Only parallel code can be submitted to GPU/accelerator through q.submit(). It is not suggested to keep serial code inside q.submit() because it is used to handle dependencies (memory and accessors) for launching the kernel. The code can be parallelized as below

//#pragma acc kernels
//#pragma acc loop seq
for(i=0; i<bands; i++)
{
  mean=0;
  //#pragma acc loop seq
  for(j=0; j<N; j++)
     mean+=(image[(i*N)+j]);

  mean/=N;
  meanSpect[i]=mean;
  // #pragma acc loop
  q.submit([&](auto &h) {
    // Execute kernel.
    h.parallel_for(range(N), [=](auto j) {
       image[(i*N)+j]=image[(i*N)+j]-mean;
    });
  }).wait();
}

>>Second question, the above code continues as follows:

How do I indicate the collapse() tag in SYCL? Does it exist or do I have to program it in other way?

In SYCL, there is no collapse tag. It's functionality can be achieved by programming as below

// pragma acc parallel loop collapse(2)
q.submit([&](auto &h) {
  // Execute kernel.
  h.parallel_for(range(bands, bands), [=](item<2> index) {
     int j = index.get_global_id(0);
     int i = index.get_global_id(1);
     Corr[(i*bands)+j] = Cov[(i*bands)+j]+(meanSpect[i] * meanSpect[j]);
  });
}).wait();

Kindly refer below Intel oneAPI Developer's guide

https://www.intel.com/content/www/us/en/develop/documentation/oneapi-programming-guide/top/oneapi-programming-model/data-parallel-c-dpc.html

Note: Please create memory objects and manage their accessors as needed.

Regards,

Pradeep

gamersensual14 · ‎04-25-2022

Hi Pradeep, thanks for the detailed answer.

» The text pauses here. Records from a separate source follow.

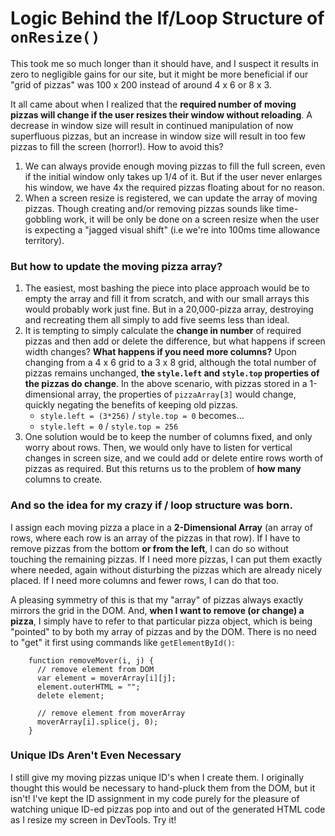 # Logic Behind the If/Loop Structure of `onResize()`

This took me so much longer than it should have, and I suspect it results in zero to negligible gains for our site, but it might be more beneficial if our "grid of pizzas" was 100 x 200 instead of around 4 x 6 or 8 x 3.

It all came about when I realized that the **required number of moving pizzas will change if the user resizes their window without reloading**. A decrease in window size will result in continued manipulation of now superfluous pizzas, but an increase in window size will result in too few pizzas to fill the screen (horror!). How to avoid this?

1. We can always provide enough moving pizzas to fill the full screen, even if the initial window only takes up 1/4 of it. But if the user never enlarges his window, we have 4x the required pizzas floating about for no reason.
2. When a screen resize is registered, we can update the array of moving pizzas. Though creating and/or removing pizzas sounds like time-gobbling work, it will be only be done on a screen resize when the user is expecting a "jagged visual shift" (i.e we're into 100ms time allowance territory).

### But how to update the moving pizza array?

1. The easiest, most bashing the piece into place approach would be to empty the array and fill it from scratch, and with our small arrays this would probably work just fine. But in a 20,000-pizza array, destroying and recreating them all simply to add five seems less than ideal.
2. It is tempting to simply calculate the **change in number** of required pizzas and then add or delete the difference, but what happens if screen width changes? **What happens if you need more columns?** Upon changing from a 4 x 6 grid to a 3 x 8 grid, although the total number of pizzas remains unchanged, **the `style.left` and `style.top` properties of the pizzas do change**. In the above scenario, with pizzas stored in a 1-dimensional array, the properties of `pizzaArray[3]` would change, quickly negating the benefits of keeping old pizzas.
    * `style.left = (3*256)` / `style.top = 0` becomes...
    * `style.left = 0` / `style.top = 256`
3. One solution would be to keep the number of columns fixed, and only worry about rows. Then, we would only have to listen for vertical changes in screen size, and we could add or delete entire rows worth of pizzas as required.  But this returns us to the problem of **how many** columns to create.

### And so the idea for my crazy if / loop structure was born.

I assign each moving pizza a place in a **2-Dimensional Array** (an array of rows, where each row is an array of the pizzas in that row). If I have to remove pizzas from the bottom **or from the left**, I can do so without touching the remaining pizzas.  If I need more pizzas, I can put them exactly where needed, again without disturbing the pizzas which are already nicely placed. If I need more columns and fewer rows, I can do that too.

A pleasing symmetry of this is that my "array" of pizzas always exactly mirrors the grid in the DOM. And, **when I want to remove (or change) a pizza**, I simply have to refer to that particular pizza object, which is being "pointed" to by both my array of pizzas and by the DOM. There is no need to "get" it first using commands like `getElementById()`:

        function removeMover(i, j) {
          // remove element from DOM
          var element = moverArray[i][j];
          element.outerHTML = "";
          delete element;

          // remove element from moverArray
          moverArray[i].splice(j, 0);
        }

### Unique IDs Aren't Even Necessary

I still give my moving pizzas unique ID's when I create them. I originally thought this would be necessary to hand-pluck them from the DOM, but it isn't!  I've kept the ID assignment in my code purely for the pleasure of watching unique ID-ed pizzas pop into and out of the generated HTML code as I resize my screen in DevTools. Try it!

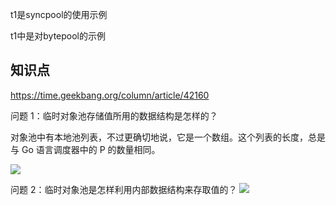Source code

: t1是syncpool的使用示例

t1中是对bytepool的示例



## 知识点
https://time.geekbang.org/column/article/42160

问题 1：临时对象池存储值所用的数据结构是怎样的？

对象池中有本地池列表，不过更确切地说，它是一个数组。这个列表的长度，总是与 Go 语言调度器中的 P 的数量相同。

![](https://static001.geekbang.org/resource/image/82/22/825cae64e0a879faba34c0a157b7ca22.png)

问题 2：临时对象池是怎样利用内部数据结构来存取值的？
![](https://static001.geekbang.org/resource/image/df/21/df956fe29f35b41a14f941a9efd80d21.png)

The first part worked great! But I have a problem with the second.

It seems that this:

q.submit([&](auto &h) {
    // Execute kernel.
    h.parallel_for(range(bands, bands), [=](item<2> index) {
        int j = index.get_global_id(0); int i = index.get_global_id(1);

Isn't possible, as get_global_id(int dimension) is from nd_item, not item. In the item class there is get_id(int dimension), does it return the same value?

If not, I believe I have to change range to nd_range in order to be used with nd_item right? I tried to but couldn't find the right way of constructing it.

Hopefully you can help me with the above information.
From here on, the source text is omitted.